Ian Birrell: Our national sport shares our national blindness

In Britain, we pretend the problem of racism has been defeated, despite all evidence to the contrary

Share
Related Topics

Surely even the grumpiest republican struggled to begrudge the community spirit of these past few days. There is something moving when nations find a sense of togetherness, whatever the trigger. Yet one thing has been abundantly clear from the scenes we witnessed: this country has changed irrevocably in 60 years. Look at the faces beneath the bunting. From the first street party on Friday, held in Brixton by refugees who fled persecution over the past six decades, to Monday night's pop concert, it is glaringly obvious we live in a multi-racial society. Indeed, polling found immigrants more likely to admire the Queen and support the institution of monarchy than those born in Britain.

Perhaps this is why amid the festivities, self-congratulatory clichés about tolerance poured down harder than the rain. Yet rumbling away on the back pages of newspapers has been a story demonstrating the lack of room for such complacency, showing how far this nation must go before living up to such claims.
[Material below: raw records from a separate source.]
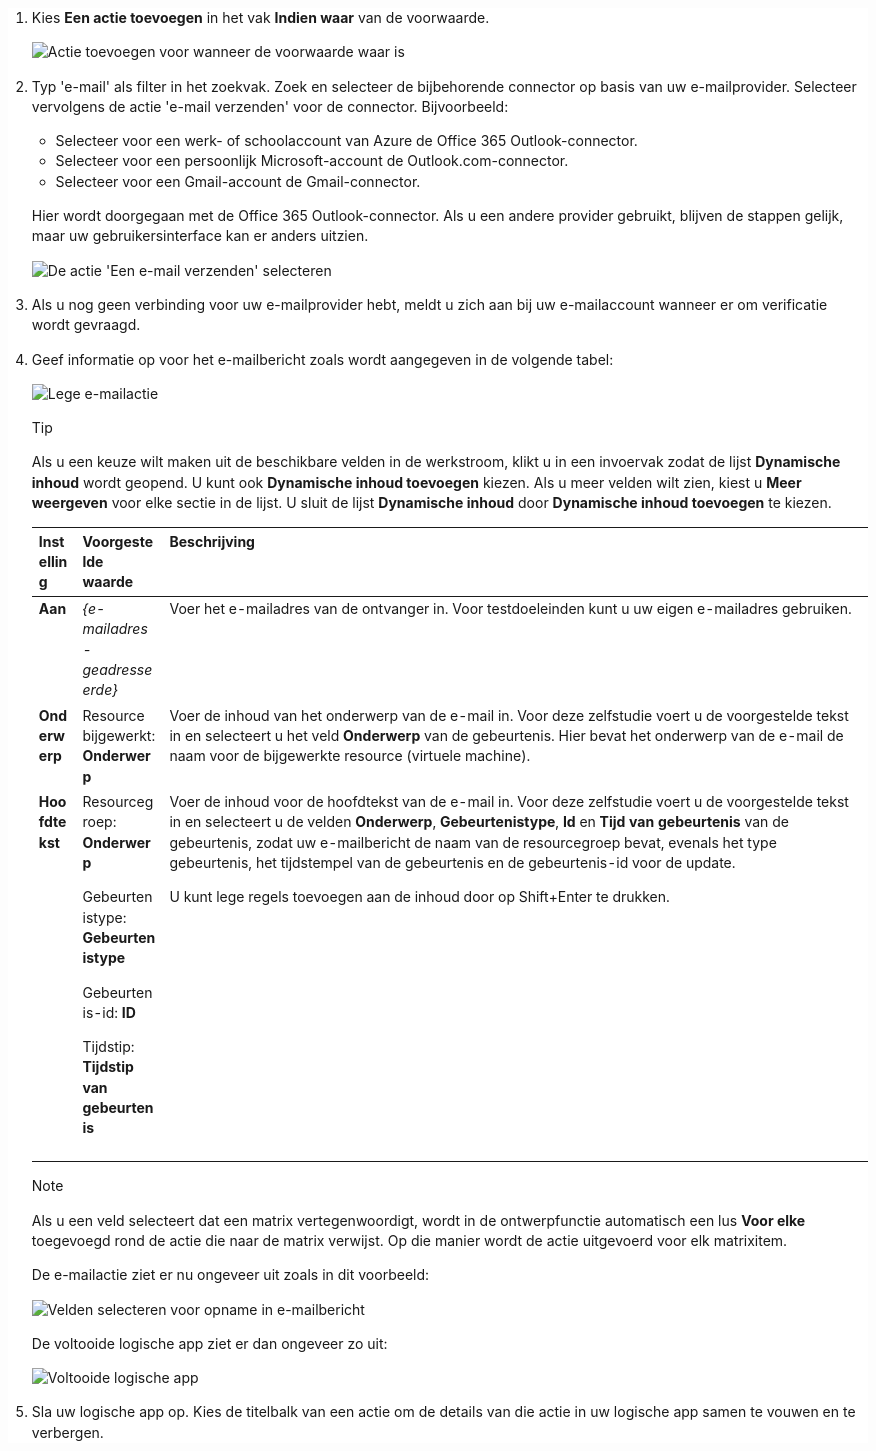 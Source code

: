 1. Kies **Een actie toevoegen** in het vak **Indien waar** van de voorwaarde.

   ![Actie toevoegen voor wanneer de voorwaarde waar is](./media/monitor-virtual-machine-changes-event-grid-logic-app/logic-app-condition-2.png)

2. Typ 'e-mail' als filter in het zoekvak. Zoek en selecteer de bijbehorende connector op basis van uw e-mailprovider. Selecteer vervolgens de actie 'e-mail verzenden' voor de connector. Bijvoorbeeld: 

   * Selecteer voor een werk- of schoolaccount van Azure de Office 365 Outlook-connector. 
   * Selecteer voor een persoonlijk Microsoft-account de Outlook.com-connector. 
   * Selecteer voor een Gmail-account de Gmail-connector. 

   Hier wordt doorgegaan met de Office 365 Outlook-connector. 
   Als u een andere provider gebruikt, blijven de stappen gelijk, maar uw gebruikersinterface kan er anders uitzien. 

   ![De actie 'Een e-mail verzenden' selecteren](./media/monitor-virtual-machine-changes-event-grid-logic-app/logic-app-send-email.png)

3. Als u nog geen verbinding voor uw e-mailprovider hebt, meldt u zich aan bij uw e-mailaccount wanneer er om verificatie wordt gevraagd.

4. Geef informatie op voor het e-mailbericht zoals wordt aangegeven in de volgende tabel:

   ![Lege e-mailactie](./media/monitor-virtual-machine-changes-event-grid-logic-app/logic-app-empty-email-action.png)

   > [!TIP]
   > Als u een keuze wilt maken uit de beschikbare velden in de werkstroom, klikt u in een invoervak zodat de lijst **Dynamische inhoud** wordt geopend. U kunt ook **Dynamische inhoud toevoegen** kiezen. Als u meer velden wilt zien, kiest u **Meer weergeven** voor elke sectie in de lijst. U sluit de lijst **Dynamische inhoud** door **Dynamische inhoud toevoegen** te kiezen.

   | Instelling | Voorgestelde waarde | Beschrijving | 
   | ------- | --------------- | ----------- | 
   | **Aan** | *{e-mailadres-geadresseerde}* |Voer het e-mailadres van de ontvanger in. Voor testdoeleinden kunt u uw eigen e-mailadres gebruiken. | 
   | **Onderwerp** | Resource bijgewerkt: **Onderwerp**| Voer de inhoud van het onderwerp van de e-mail in. Voor deze zelfstudie voert u de voorgestelde tekst in en selecteert u het veld **Onderwerp** van de gebeurtenis. Hier bevat het onderwerp van de e-mail de naam voor de bijgewerkte resource (virtuele machine). | 
   | **Hoofdtekst** | Resourcegroep: **Onderwerp** <p>Gebeurtenistype: **Gebeurtenistype**<p>Gebeurtenis-id: **ID**<p>Tijdstip: **Tijdstip van gebeurtenis** | Voer de inhoud voor de hoofdtekst van de e-mail in. Voor deze zelfstudie voert u de voorgestelde tekst in en selecteert u de velden **Onderwerp**, **Gebeurtenistype**, **Id** en **Tijd van gebeurtenis** van de gebeurtenis, zodat uw e-mailbericht de naam van de resourcegroep bevat, evenals het type gebeurtenis, het tijdstempel van de gebeurtenis en de gebeurtenis-id voor de update. <p>U kunt lege regels toevoegen aan de inhoud door op Shift+Enter te drukken. | 
   | | | 

   > [!NOTE] 
   > Als u een veld selecteert dat een matrix vertegenwoordigt, wordt in de ontwerpfunctie automatisch een lus **Voor elke** toegevoegd rond de actie die naar de matrix verwijst. Op die manier wordt de actie uitgevoerd voor elk matrixitem.

   De e-mailactie ziet er nu ongeveer uit zoals in dit voorbeeld:

   ![Velden selecteren voor opname in e-mailbericht](./media/monitor-virtual-machine-changes-event-grid-logic-app/logic-app-send-email-details.png)

   De voltooide logische app ziet er dan ongeveer zo uit:

   ![Voltooide logische app](./media/monitor-virtual-machine-changes-event-grid-logic-app/logic-app-completed.png)

5. Sla uw logische app op. Kies de titelbalk van een actie om de details van die actie in uw logische app samen te vouwen en te verbergen.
For those that don't follow football, let me explain. John Terry, a supremely talented centre back but singularly unpleasant character, faces trial next month over claims he racially abused another player. The alleged victim is the brother of Rio Ferdinand, another supremely talented centre back. Now injury-struck England, on the eve of Euro 2012, is short of defenders – yet instead of picking one of our greatest players for a decade, it called up a reserve full-back from a mid-table team. Why does this matter? Simple. It sends out the message that if you dare raise the issue of racism, even your family can suffer the consequences. The suggestion that Ferdinand has not been picked for "footballing reasons" insults our intelligence; he will not be playing because it was impossible to have this pair playing together given the bad blood, and the national team sided with a man accused of racism rather than the alleged victim's brother.

I should here declare an interest. I spent a couple of afternoons recently with Rio after he offered to pitch in with a music project I help run that brings together African and Western musicians. He turned up without an entourage, played table-tennis and asked what he could do to help; I found him a decent, down-to-earth and likeable person.

Football has, alongside the monarchy, become a key part of Britain's global brand. It has, however, struggled with racism. And not just on the terraces. Talk to black players, and they tell you privately that prejudice remains a problem behind the scenes. Now, on the eve of a contest being held in a country with such endemic bigotry that black fans are warned not to attend and players' families are scared to visit, the Football Association indicates it sees racism as little more than a minor misdemeanour. It is a body with a well-deserved reputation for incompetence, of course, but this is crass even for them.

Jason Roberts, the forthright Reading striker, said yesterday that this was just one more incident in a season that has set the game back years. He added that he was shocked by the abuse he received after promoting the idea of positive discrimination for black candidates for manager jobs. "You can have campaigns with glossy banners and slogans, but have we actually changed people's views?" he asked pertinently. Once again,sport serves as a mirror for society. In the Ukraine, the abusive chants, brutal assaults and open hostility to ethnic minorities reflect its abject failure to tackle racism. In Britain, we pretend the problem has been defeated, sweeping it under the table, despite all evidence to the contrary.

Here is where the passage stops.